By his second season, the Lions tried to plug Joey into Steve Mariucci’s pattycake, West Coast offense, with garish results. Square peg, meet round hole.
But the most egregious thing the Lions did during Harrington’s formative years was something they didn’t do.
They never provided him with an honest-to-goodness, veteran NFL QB to help him along.
It wasn’t about the competition. Joey was the No. 3 overall pick in the 2002 draft. There should have been no illusions about whether he was the quarterback of the future—back then.
But all the Lions gave Harrington was a kid from Rutgers, Mike McMahon, and called it a day. They brought in Ty Detmer for a time, but that’s not really what I’m talking about here. They brought in Jeff Garcia in 2005, but Garcia was a Mariucci guy and still fancied himself a starter in the NFL. Plus, by 2005 Harrington was in his fourth season and he himself was halfway out the door in Detroit.
It may not have made one bit of difference, but we’ll never know whether his progression as an NFL quarterback would have been helped by the presence of a veteran backup who could have functioned as a mentor and sounding board.
What the Lions did was draft a blind mouse and gave him Mr.

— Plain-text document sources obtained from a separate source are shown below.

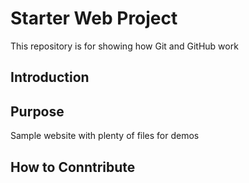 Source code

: # Starter Web Project

This repository is for showing how Git and GitHub work

## Introduction

## Purpose

Sample website with plenty of files for demos

## How to Conntribute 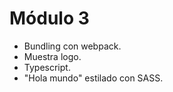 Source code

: # Módulo 3


*  Bundling con webpack.
*  Muestra logo.
*  Typescript.
*  "Hola mundo" estilado con SASS.
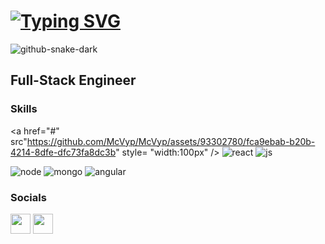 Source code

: [![Typing SVG](https://readme-typing-svg.demolab.com?font=Fira+Code&pause=1000&color=E19BF7&multiline=true&random=false&width=435&lines=%F0%9F%91%8B+Hi%2C+I'm+lye+)](https://git.io/typing-svg)
====================
![github-snake-dark](https://github.com/McVyp/McVyp/assets/93302780/e28484d5-0690-425c-a802-ded39cb303ab)

## Full-Stack Engineer

### Skills
<a href="#" src"https://github.com/McVyp/McVyp/assets/93302780/fca9ebab-b20b-4214-8dfe-dfc73fa8dc3b" style= "width:100px" />
![react](https://github.com/McVyp/McVyp/assets/93302780/fca9ebab-b20b-4214-8dfe-dfc73fa8dc3b)
![js](https://github.com/McVyp/McVyp/assets/93302780/16632ab5-11f6-42c0-b1ef-1de3464945f8)

![node](https://github.com/McVyp/McVyp/assets/93302780/f17a0445-cbe1-4af4-97ad-32cc1d2d3131)
![mongo](https://github.com/McVyp/McVyp/assets/93302780/80723941-2651-4415-9f50-2f46d7410cf1)
![angular](https://github.com/McVyp/McVyp/assets/93302780/d13812dd-7a57-47df-9525-c6a4379d7bab)


### Socials

<p align="left"> <a href="https://discord.com/users/lye" target="_blank" rel="noreferrer"><img src="https://raw.githubusercontent.com/danielcranney/readme-generator/main/public/icons/socials/discord.svg" width="32" height="32" /></a> <a href="https://www.github.com/McVyp" target="_blank" rel="noreferrer"><img src="https://raw.githubusercontent.com/danielcranney/readme-generator/main/public/icons/socials/github-dark.svg" width="32" height="32" /></a></p>

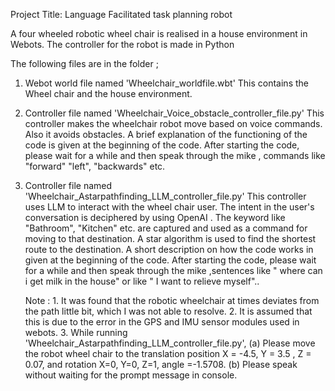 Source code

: Project Title: Language Facilitated task planning robot

A four wheeled robotic wheel chair is realised in a house environment in Webots.
The controller for the robot is made in Python

The following files are in the folder ;

1. Webot world file named 'Wheelchair_worldfile.wbt' 
   This contains the Wheel chair and the house environment. 

2. Controller file named 'Wheelchair_Voice_obstacle_controller_file.py'
   This controller makes the wheelchair robot move based on voice commands. Also it avoids obstacles.
   A brief explanation of the functioning of the code is given at the beginning of the code.
   After starting the code, please wait for a while  and then speak through the mike , commands like "forward"
   "left", "backwards" etc.

3. Controller file named 'Wheelchair_Astarpathfinding_LLM_controller_file.py'
   This controller uses LLM to interact with the wheel chair user. The intent in the user's conversation is deciphered
   by using OpenAI  . The keyword like "Bathroom", "Kitchen" etc. are captured and used as a command for moving to that destination.
   A star algorithm is used to find the shortest route to the destination.
   A short description on how the code works in given at the beginning of the code.
   After starting the code, please wait for a while  and then speak through the mike ,sentences like " where can i get milk in the house"
   or like " I want to relieve myself".. 
   
   Note : 1. It was found that the robotic wheelchair at times deviates from the path little bit, which I was not able to resolve.
          2. It is assumed that this is due to the error in the GPS and IMU sensor modules used in webots.
          3. While running 'Wheelchair_Astarpathfinding_LLM_controller_file.py', 
		(a) Please move the robot wheel chair to the translation position X = -4.5, Y = 3.5 , Z = 0.07, and   rotation X=0, Y=0, 		    Z=1, angle =-1.5708.
          	(b) Please speak without waiting for the prompt message in console.
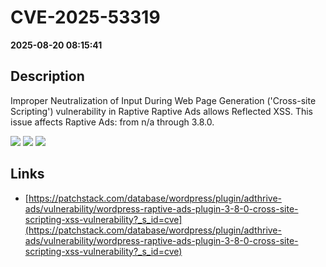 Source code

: # CVE-2025-53319

**2025-08-20 08:15:41**

## Description
Improper Neutralization of Input During Web Page Generation ('Cross-site Scripting') vulnerability in Raptive Raptive Ads allows Reflected XSS. This issue affects Raptive Ads: from n/a through 3.8.0.

![](https://img.shields.io/static/v1?label=Score&message=7.1&color=red)
![](https://img.shields.io/static/v1?label=Severity&message=HIGH&color=red)
![](https://img.shields.io/static/v1?label=CWE&message=XSS&color=green)

## Links
- [https://patchstack.com/database/wordpress/plugin/adthrive-ads/vulnerability/wordpress-raptive-ads-plugin-3-8-0-cross-site-scripting-xss-vulnerability?_s_id=cve](https://patchstack.com/database/wordpress/plugin/adthrive-ads/vulnerability/wordpress-raptive-ads-plugin-3-8-0-cross-site-scripting-xss-vulnerability?_s_id=cve)
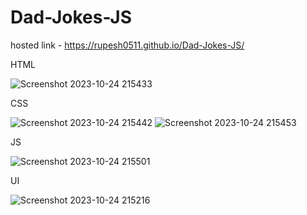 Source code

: # Dad-Jokes-JS
hosted link - https://rupesh0511.github.io/Dad-Jokes-JS/

HTML

![Screenshot 2023-10-24 215433](https://github.com/rupesh0511/Dad-Jokes-JS/assets/69234169/5a3943aa-b132-4ff0-97f8-2a23508a940c)

CSS

![Screenshot 2023-10-24 215442](https://github.com/rupesh0511/Dad-Jokes-JS/assets/69234169/a35e88c5-d7ae-4141-9cbc-081b5b483497)
![Screenshot 2023-10-24 215453](https://github.com/rupesh0511/Dad-Jokes-JS/assets/69234169/4586c972-8f51-4d6d-8cdc-23e769667d5f)

JS

![Screenshot 2023-10-24 215501](https://github.com/rupesh0511/Dad-Jokes-JS/assets/69234169/595ea914-bb48-46df-aba3-d7876e5b7c18)

UI

![Screenshot 2023-10-24 215216](https://github.com/rupesh0511/Dad-Jokes-JS/assets/69234169/a7a32380-2e58-43d3-97fc-1a498200e508)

Magoo to work with.
Well, the Lions have a rare second opportunity to right a wrong. They can give Matthew Stafford someone to help him—and not Daunte Culpepper.
Not a guy who’s trying to audition for another job elsewhere. Not someone who’s done like dinner.
The Lions need to bring in a veteran who understands that his role is that of caddy and adjunct coach—not someone who thinks he can steal the starter’s job from Stafford.
I look around the league and I see someone like Mark Brunell, with the Redskins. Now that’s more like it.
In 1994, the Lions made a ferocious run toward the playoffs—but only after starter Scott Mitchell went down with an injury and veteran Dave Krieg took over. Krieg had one of the best stretches of his long career, and the Lions charged to the postseason.
So far, the Lions have provided Stafford—who’s only the franchise—with a self-serving Culpepper and a kid, Drew Stanton, whose confidence has been shot full of holes since being drafted by his hometown team.
Scott Linehan needs help, too. The offensive coordinator would be better served if he had a veteran guy who could take Stafford aside after practice and fill in any gaps created by the coaches.
There’s also the matter of just being in the NFL, period. Not only how to read defenses, but how to read life as a pro football player. How to carry yourself. How to handle not only the bull rush of a blitzing linebacker, but that of the media. Stuff like that.
Stafford’s the No. 1 guy in Detroit. There’s no debate about that. If things go according to plan, he’ll be a Lion for 10 years, at least. But those early years in the NFL are so key. It’s when habits—good and bad—are learned. It’s when confidence is built or destroyed forever.
Just ask Joey Harrington, if you can find him.